PROBLEM DETAILS: In your reply, print every line of the listing exactly and omit all images.

START GIVEN ENTRIES

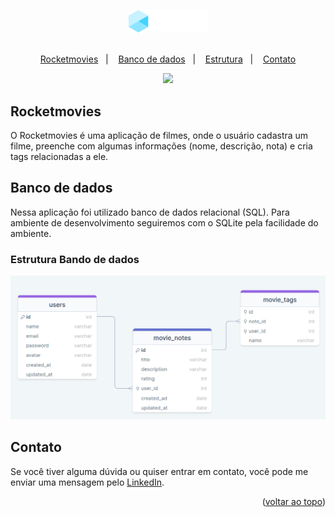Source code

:<a name="readme-top"></a>

<div align="center">
  <img src=".github/logo.png" width="25%">

  <br>
  <br>

  <p>
    <a href="#-rocketmovies">Rocketmovies</a>&nbsp;&nbsp;&nbsp;|&nbsp;&nbsp;&nbsp;
    <a href="#-banco">Banco de dados</a>&nbsp;&nbsp;&nbsp;|&nbsp;&nbsp;&nbsp;
    <a href="#-estrutura">Estrutura</a>&nbsp;&nbsp;&nbsp;|&nbsp;&nbsp;&nbsp;
    <a href="#-contato">Contato</a>
  </p>
  
  <a href="#-license">
    <img src="https://img.shields.io/static/v1?label=license&message=MIT&color=348BA7&labelColor=000000">
  </a>
</div>

## Rocketmovies
O Rocketmovies é uma aplicação de filmes, onde o usuário cadastra um filme, preenche com algumas informações (nome, descrição, nota) e cria tags relacionadas a ele.


## Banco de dados
Nessa aplicação foi utilizado banco de dados relacional (SQL). Para ambiente de desenvolvimento seguiremos com o SQLite pela facilidade do ambiente.

### Estrutura Bando de dados
![preview](.github/estrutura-db.png)


## Contato
Se você tiver alguma dúvida ou quiser entrar em contato, você pode me enviar uma mensagem pelo
[LinkedIn](https://www.linkedin.com/in/joao-sillva/).

<p align="right">(<a href="#readme-top">voltar ao topo</a>)</p>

END GIVEN ENTRIES

FINISHED TASK:
Source code

:<a name="readme-top"></a>

<div align="center">
  <img src=".github/logo.png" width="25%">

  <br>
  <br>

  <p>
    <a href="#-rocketmovies">Rocketmovies</a>&nbsp;&nbsp;&nbsp;|&nbsp;&nbsp;&nbsp;
    <a href="#-banco">Banco de dados</a>&nbsp;&nbsp;&nbsp;|&nbsp;&nbsp;&nbsp;
    <a href="#-estrutura">Estrutura</a>&nbsp;&nbsp;&nbsp;|&nbsp;&nbsp;&nbsp;
    <a href="#-contato">Contato</a>
  </p>
  
  <a href="#-license">
    <img src="https://img.shields.io/static/v1?label=license&message=MIT&color=348BA7&labelColor=000000">
  </a>
</div>

## Rocketmovies
O Rocketmovies é uma aplicação de filmes, onde o usuário cadastra um filme, preenche com algumas informações (nome, descrição, nota) e cria tags relacionadas a ele.


## Banco de dados
Nessa aplicação foi utilizado banco de dados relacional (SQL). Para ambiente de desenvolvimento seguiremos com o SQLite pela facilidade do ambiente.

### Estrutura Bando de dados
![preview](.github/estrutura-db.png)


## Contato
Se você tiver alguma dúvida ou quiser entrar em contato, você pode me enviar uma mensagem pelo
[LinkedIn](https://www.linkedin.com/in/joao-sillva/).

<p align="right">(<a href="#readme-top">voltar ao topo</a>)</p>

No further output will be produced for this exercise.